= Leonie Byrnes =

Australian teacher and school inspector

Victoria Leonie (Pat) Byrnes (born Victoria Leoni Palazzi) (2 April 1888 – 12 May 1964) was an Australian school teacher and inspector. In 1956, long financially independent, she was installed as the honorary 'Mistress of Method' to the novices' teacher-training schools at Lochinvar and Singleton convents.

==Also known as==
- Byrnes, Pat (1888–1964)
- Byrnes, Victoria Leonie (1888–1964)
- Palazzi, Victoria Leonie (1888–1964)
- Palazzi, V. L. (Victoria Leonie) (1888–1964)

==Personal life==
Born near Wagga Wagga, New South Wales, third daughter and tenth of eleven children of Swiss-born parents Jean-Baptiste Palazzi, railway-ganger, and his wife Assunta, née Delponte.
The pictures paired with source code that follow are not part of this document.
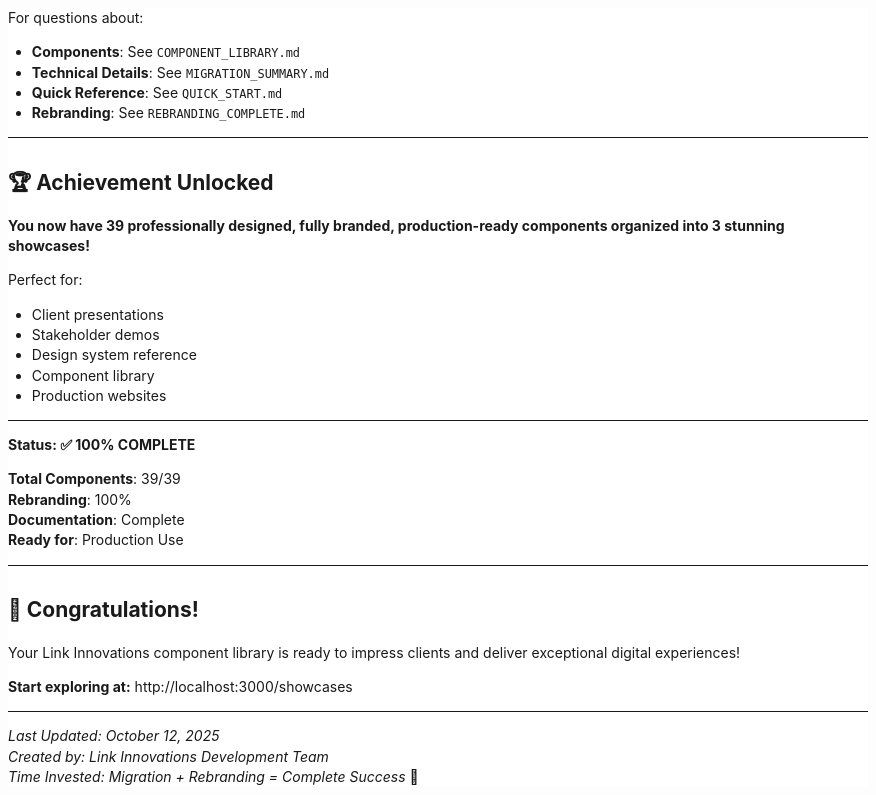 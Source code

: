 For questions about:

- **Components**: See `COMPONENT_LIBRARY.md`
- **Technical Details**: See `MIGRATION_SUMMARY.md`
- **Quick Reference**: See `QUICK_START.md`
- **Rebranding**: See `REBRANDING_COMPLETE.md`

---

## 🏆 Achievement Unlocked

**You now have 39 professionally designed, fully branded, production-ready components organized into 3 stunning showcases!**

Perfect for:

- Client presentations
- Stakeholder demos
- Design system reference
- Component library
- Production websites

---

**Status: ✅ 100% COMPLETE**

**Total Components**: 39/39  
**Rebranding**: 100%  
**Documentation**: Complete  
**Ready for**: Production Use

---

## 🎊 Congratulations!

Your Link Innovations component library is ready to impress clients and deliver exceptional digital experiences!

**Start exploring at:** http://localhost:3000/showcases

---

_Last Updated: October 12, 2025_  
_Created by: Link Innovations Development Team_  
_Time Invested: Migration + Rebranding = Complete Success_ 🚀

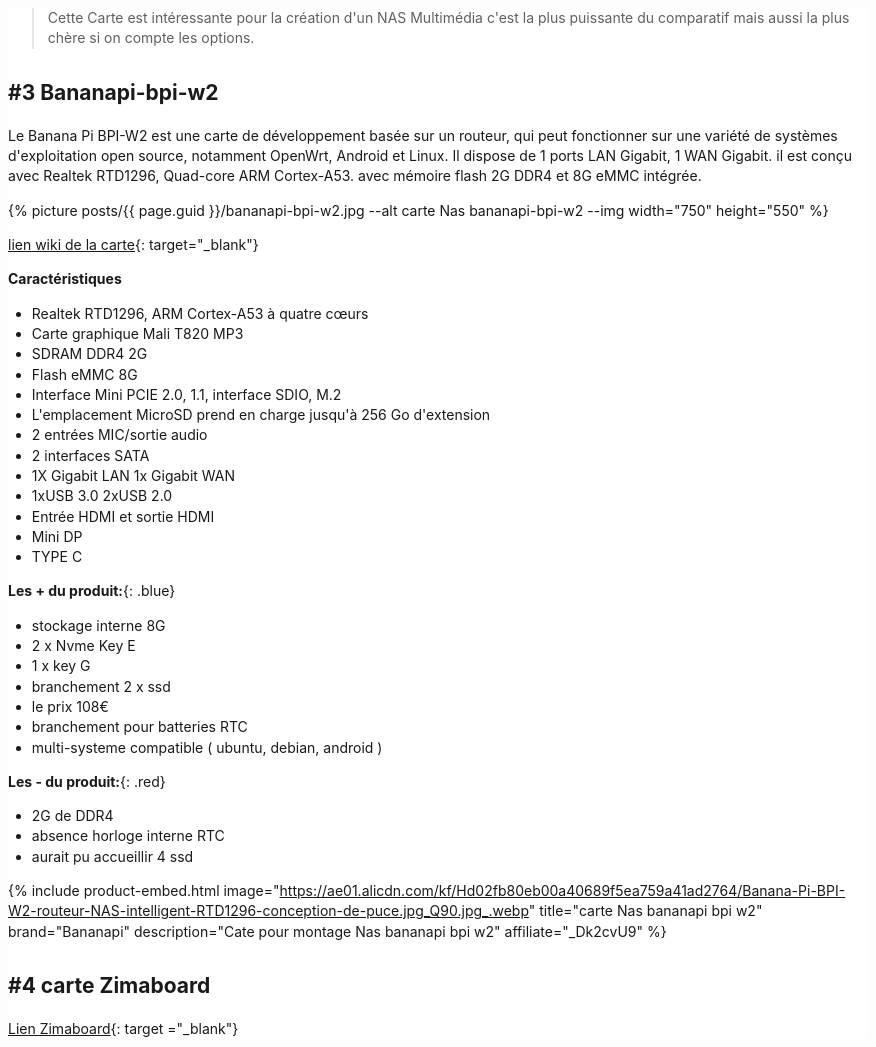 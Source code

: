 > Cette Carte est intéressante pour la création d'un NAS Multimédia c'est la plus puissante du comparatif mais aussi la plus chère si on compte les options.

## #3 Bananapi-bpi-w2

Le Banana Pi BPI-W2 est une carte de développement basée sur un routeur, qui peut fonctionner sur une variété de systèmes d'exploitation open source, notamment OpenWrt, Android et Linux. Il dispose de 1 ports LAN Gigabit, 1 WAN Gigabit. il est conçu avec Realtek RTD1296, Quad-core ARM Cortex-A53. avec mémoire flash 2G DDR4 et 8G eMMC intégrée.

{% picture posts/{{ page.guid }}/bananapi-bpi-w2.jpg --alt carte Nas bananapi-bpi-w2 --img width="750" height="550" %}

[lien wiki de la carte](https://wiki.banana-pi.org/Banana_Pi_BPI-W2){: target="_blank"}

**Caractéristiques**

- Realtek RTD1296, ARM Cortex-A53 à quatre cœurs
- Carte graphique Mali T820 MP3
- SDRAM DDR4 2G
- Flash eMMC 8G
- Interface Mini PCIE 2.0, 1.1, interface SDIO, M.2
- L'emplacement MicroSD prend en charge jusqu'à 256 Go d'extension
- 2 entrées MIC/sortie audio
- 2 interfaces SATA
- 1X Gigabit LAN 1x Gigabit WAN
- 1xUSB 3.0 2xUSB 2.0
- Entrée HDMI et sortie HDMI
- Mini DP
- TYPE C

**Les + du produit:**{: .blue}
- stockage interne 8G
- 2 x Nvme Key E
- 1 x key G
- branchement 2 x ssd
- le prix 108€
- branchement pour batteries RTC
- multi-systeme compatible ( ubuntu, debian, android )

**Les - du produit:**{: .red}
- 2G de DDR4
- absence horloge interne RTC
- aurait pu accueillir 4 ssd

{% include product-embed.html image="https://ae01.alicdn.com/kf/Hd02fb80eb00a40689f5ea759a41ad2764/Banana-Pi-BPI-W2-routeur-NAS-intelligent-RTD1296-conception-de-puce.jpg_Q90.jpg_.webp" title="carte Nas bananapi bpi w2" brand="Bananapi" description="Cate pour montage Nas bananapi bpi w2" affiliate="_Dk2cvU9" %}

## #4 carte Zimaboard

[Lien Zimaboard](https://www.zimaboard.com/){: target ="_blank"}
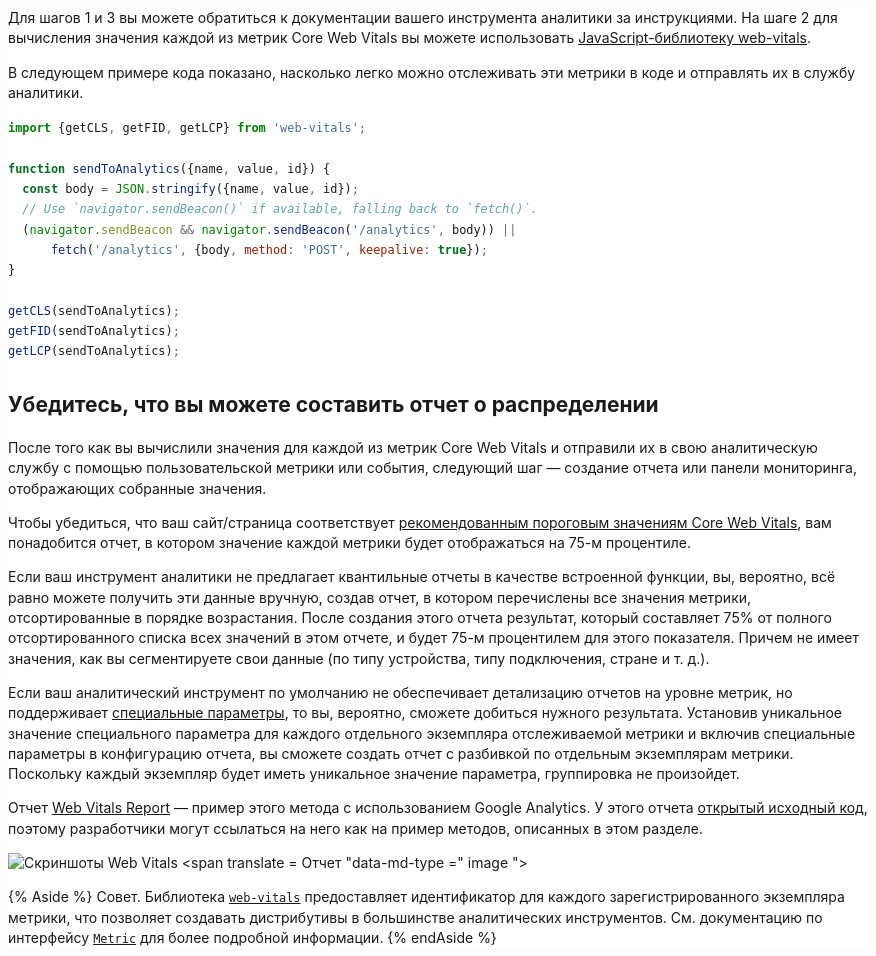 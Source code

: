 Для шагов 1 и 3 вы можете обратиться к документации вашего инструмента аналитики за инструкциями. На шаге 2 для вычисления значения каждой из метрик Core Web Vitals вы можете использовать [JavaScript-библиотеку web-vitals](https://github.com/GoogleChrome/web-vitals).

В следующем примере кода показано, насколько легко можно отслеживать эти метрики в коде и отправлять их в службу аналитики.

```js
import {getCLS, getFID, getLCP} from 'web-vitals';

function sendToAnalytics({name, value, id}) {
  const body = JSON.stringify({name, value, id});
  // Use `navigator.sendBeacon()` if available, falling back to `fetch()`.
  (navigator.sendBeacon && navigator.sendBeacon('/analytics', body)) ||
      fetch('/analytics', {body, method: 'POST', keepalive: true});
}

getCLS(sendToAnalytics);
getFID(sendToAnalytics);
getLCP(sendToAnalytics);
```

## Убедитесь, что вы можете составить отчет о распределении

После того как вы вычислили значения для каждой из метрик Core Web Vitals и отправили их в свою аналитическую службу с помощью пользовательской метрики или события, следующий шаг — создание отчета или панели мониторинга, отображающих собранные значения.

Чтобы убедиться, что ваш сайт/страница соответствует [рекомендованным пороговым значениям Core Web Vitals](/vitals/#core-web-vitals), вам понадобится отчет, в котором значение каждой метрики будет отображаться на 75-м процентиле.

Если ваш инструмент аналитики не предлагает квантильные отчеты в качестве встроенной функции, вы, вероятно, всё равно можете получить эти данные вручную, создав отчет, в котором перечислены все значения метрики, отсортированные в порядке возрастания. После создания этого отчета результат, который составляет 75% от полного отсортированного списка всех значений в этом отчете, и будет 75-м процентилем для этого показателя. Причем не имеет значения, как вы сегментируете свои данные (по типу устройства, типу подключения, стране и т. д.).

Если ваш аналитический инструмент по умолчанию не обеспечивает детализацию отчетов на уровне метрик, но поддерживает [специальные параметры](https://support.google.com/analytics/answer/2709828), то вы, вероятно, сможете добиться нужного результата. Установив уникальное значение специального параметра для каждого отдельного экземпляра отслеживаемой метрики и включив специальные параметры в конфигурацию отчета, вы сможете создать отчет с разбивкой по отдельным экземплярам метрики. Поскольку каждый экземпляр будет иметь уникальное значение параметра, группировка не произойдет.

Отчет [Web Vitals Report](https://github.com/GoogleChromeLabs/web-vitals-report) — пример этого метода с использованием Google Analytics. У этого отчета [открытый исходный код](https://github.com/GoogleChromeLabs/web-vitals-report), поэтому разработчики могут ссылаться на него как на пример методов, описанных в этом разделе.

<img src="https://user-images.githubusercontent.com/326742/101584324-3f9a0900-3992-11eb-8f2d-182f302fb67b.png" alt="Скриншоты Web Vitals &lt;span translate =" no=""> Отчет "data-md-type =" image "&gt;

{% Aside %} Совет. Библиотека [`web-vitals`](https://github.com/GoogleChrome/web-vitals) предоставляет идентификатор для каждого зарегистрированного экземпляра метрики, что позволяет создавать дистрибутивы в большинстве аналитических инструментов. См. документацию по интерфейсу [`Metric`](https://github.com/GoogleChrome/web-vitals#metric) для более подробной информации. {% endAside %}
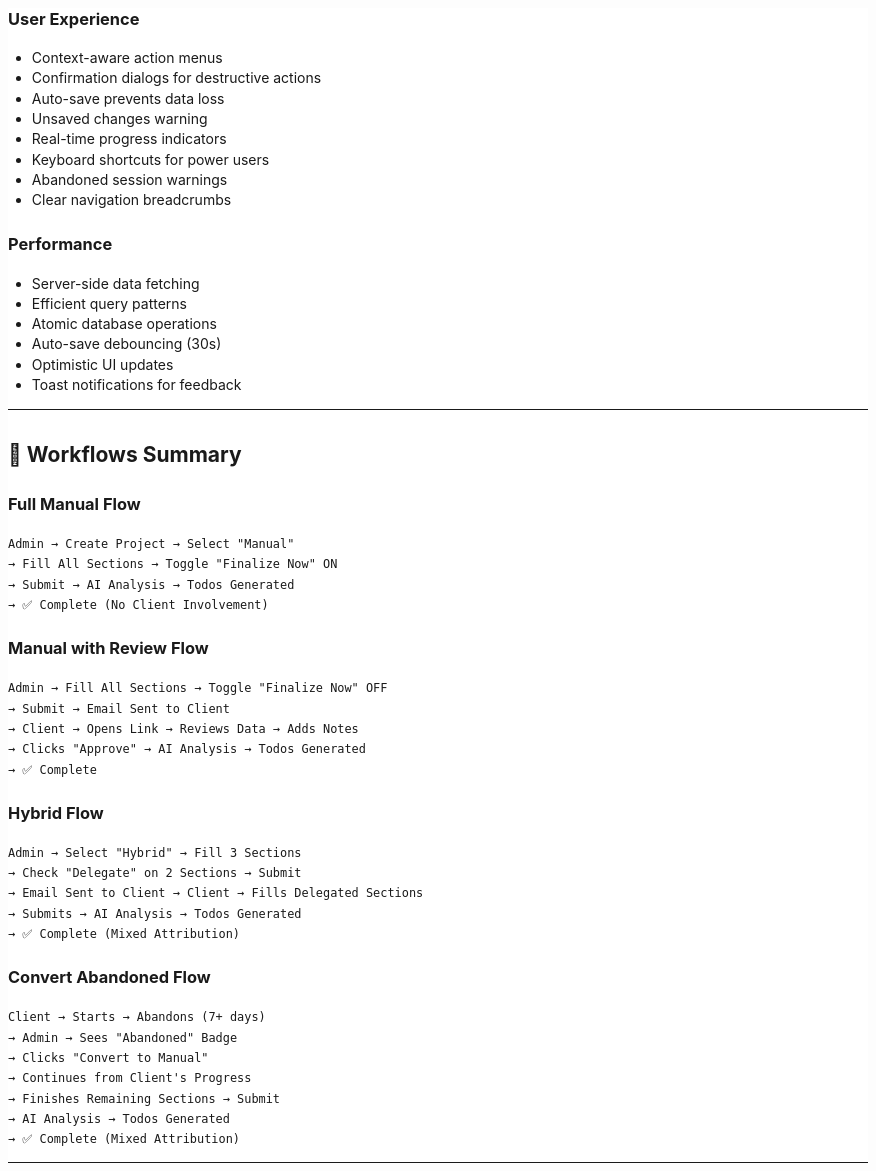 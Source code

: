 ### User Experience
- Context-aware action menus
- Confirmation dialogs for destructive actions
- Auto-save prevents data loss
- Unsaved changes warning
- Real-time progress indicators
- Keyboard shortcuts for power users
- Abandoned session warnings
- Clear navigation breadcrumbs

### Performance
- Server-side data fetching
- Efficient query patterns
- Atomic database operations
- Auto-save debouncing (30s)
- Optimistic UI updates
- Toast notifications for feedback

---

## 🔄 **Workflows Summary**

### Full Manual Flow
```
Admin → Create Project → Select "Manual" 
→ Fill All Sections → Toggle "Finalize Now" ON 
→ Submit → AI Analysis → Todos Generated 
→ ✅ Complete (No Client Involvement)
```

### Manual with Review Flow
```
Admin → Fill All Sections → Toggle "Finalize Now" OFF 
→ Submit → Email Sent to Client 
→ Client → Opens Link → Reviews Data → Adds Notes 
→ Clicks "Approve" → AI Analysis → Todos Generated 
→ ✅ Complete
```

### Hybrid Flow
```
Admin → Select "Hybrid" → Fill 3 Sections 
→ Check "Delegate" on 2 Sections → Submit 
→ Email Sent to Client → Client → Fills Delegated Sections 
→ Submits → AI Analysis → Todos Generated 
→ ✅ Complete (Mixed Attribution)
```

### Convert Abandoned Flow
```
Client → Starts → Abandons (7+ days) 
→ Admin → Sees "Abandoned" Badge 
→ Clicks "Convert to Manual" 
→ Continues from Client's Progress 
→ Finishes Remaining Sections → Submit 
→ AI Analysis → Todos Generated 
→ ✅ Complete (Mixed Attribution)
```

--- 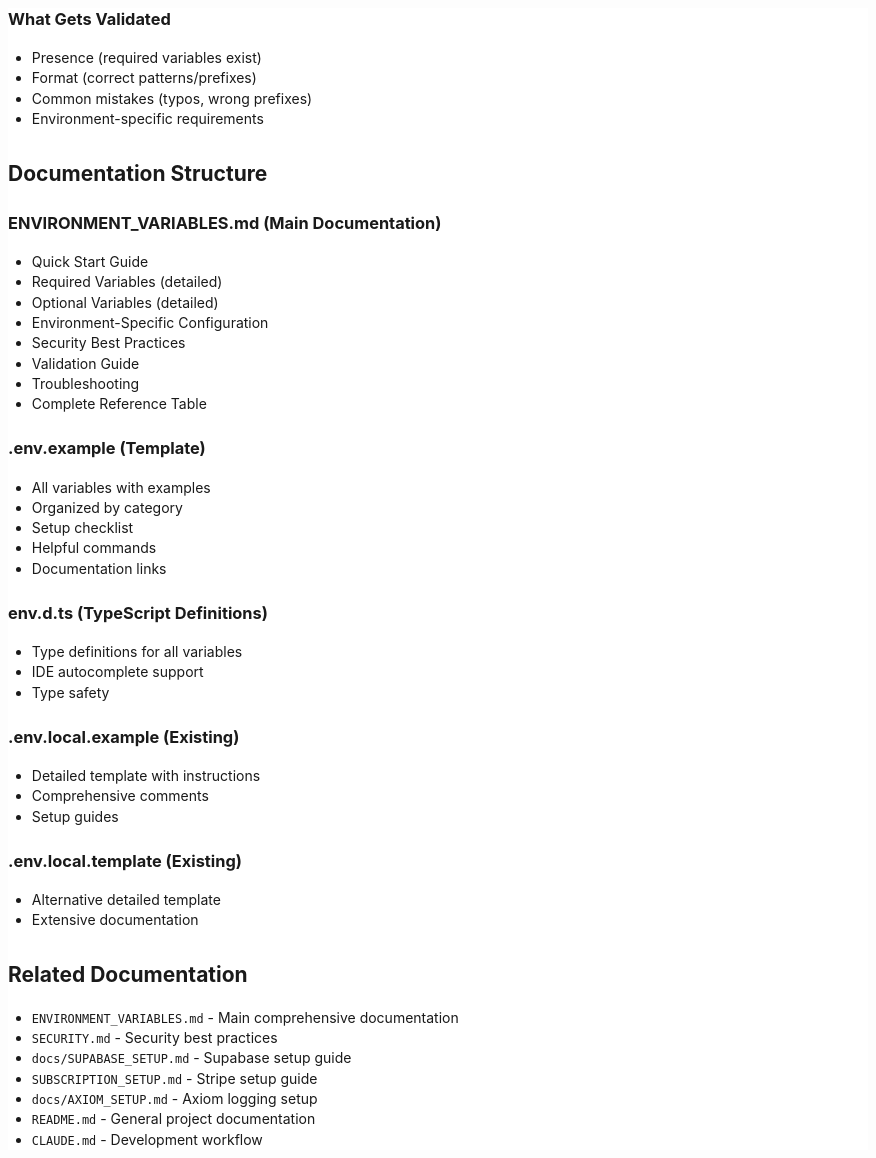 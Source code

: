 ### What Gets Validated

- Presence (required variables exist)
- Format (correct patterns/prefixes)
- Common mistakes (typos, wrong prefixes)
- Environment-specific requirements

## Documentation Structure

### ENVIRONMENT_VARIABLES.md (Main Documentation)

- Quick Start Guide
- Required Variables (detailed)
- Optional Variables (detailed)
- Environment-Specific Configuration
- Security Best Practices
- Validation Guide
- Troubleshooting
- Complete Reference Table

### .env.example (Template)

- All variables with examples
- Organized by category
- Setup checklist
- Helpful commands
- Documentation links

### env.d.ts (TypeScript Definitions)

- Type definitions for all variables
- IDE autocomplete support
- Type safety

### .env.local.example (Existing)

- Detailed template with instructions
- Comprehensive comments
- Setup guides

### .env.local.template (Existing)

- Alternative detailed template
- Extensive documentation

## Related Documentation

- `ENVIRONMENT_VARIABLES.md` - Main comprehensive documentation
- `SECURITY.md` - Security best practices
- `docs/SUPABASE_SETUP.md` - Supabase setup guide
- `SUBSCRIPTION_SETUP.md` - Stripe setup guide
- `docs/AXIOM_SETUP.md` - Axiom logging setup
- `README.md` - General project documentation
- `CLAUDE.md` - Development workflow
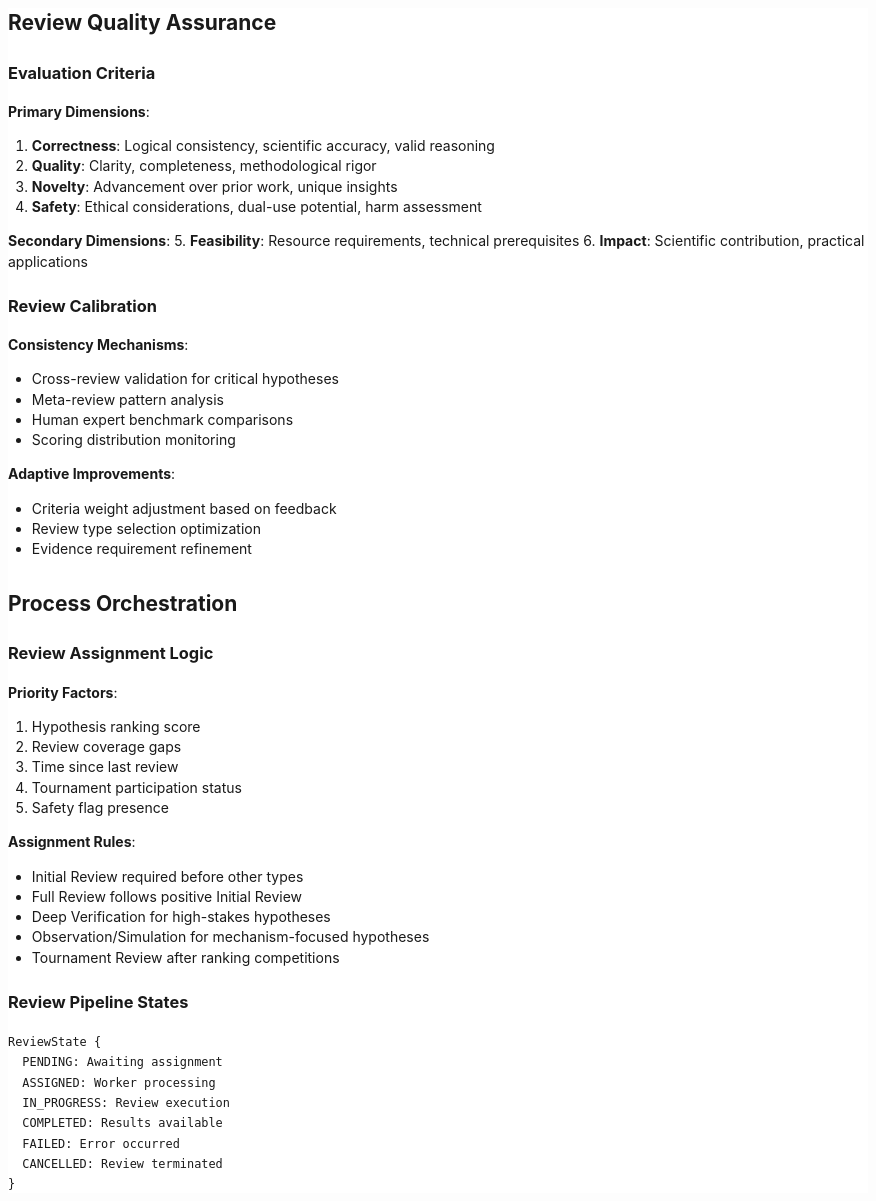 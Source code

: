 ## Review Quality Assurance

### Evaluation Criteria

**Primary Dimensions**:
1. **Correctness**: Logical consistency, scientific accuracy, valid reasoning
2. **Quality**: Clarity, completeness, methodological rigor
3. **Novelty**: Advancement over prior work, unique insights
4. **Safety**: Ethical considerations, dual-use potential, harm assessment

**Secondary Dimensions**:
5. **Feasibility**: Resource requirements, technical prerequisites
6. **Impact**: Scientific contribution, practical applications

### Review Calibration

**Consistency Mechanisms**:
- Cross-review validation for critical hypotheses
- Meta-review pattern analysis
- Human expert benchmark comparisons
- Scoring distribution monitoring

**Adaptive Improvements**:
- Criteria weight adjustment based on feedback
- Review type selection optimization
- Evidence requirement refinement

## Process Orchestration

### Review Assignment Logic

**Priority Factors**:
1. Hypothesis ranking score
2. Review coverage gaps
3. Time since last review
4. Tournament participation status
5. Safety flag presence

**Assignment Rules**:
- Initial Review required before other types
- Full Review follows positive Initial Review
- Deep Verification for high-stakes hypotheses
- Observation/Simulation for mechanism-focused hypotheses
- Tournament Review after ranking competitions

### Review Pipeline States

```
ReviewState {
  PENDING: Awaiting assignment
  ASSIGNED: Worker processing
  IN_PROGRESS: Review execution
  COMPLETED: Results available
  FAILED: Error occurred
  CANCELLED: Review terminated
}
```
Miss Palazzi was married to John Joseph Byrnes and lived in Newcastle for many years; in later times she resided in Fairlight Street, Manly.

==Legacy and impact==
Palazzi joined the Department of Public Instruction in July 1907 as a pupil-teacher at Enmore Public School, Sydney, and completed training in 1909. While teaching (1910–15) in primary schools, she attended (part-time) the University of Sydney (B.A., 1913) and in 1916–19 taught in turn at Goulburn and at St George Girls' high schools.

In 1936 she edited The Roma Poetry Book, a much-reprinted anthology for school children which is still available in New South Wales State Library and University of Sydney library today.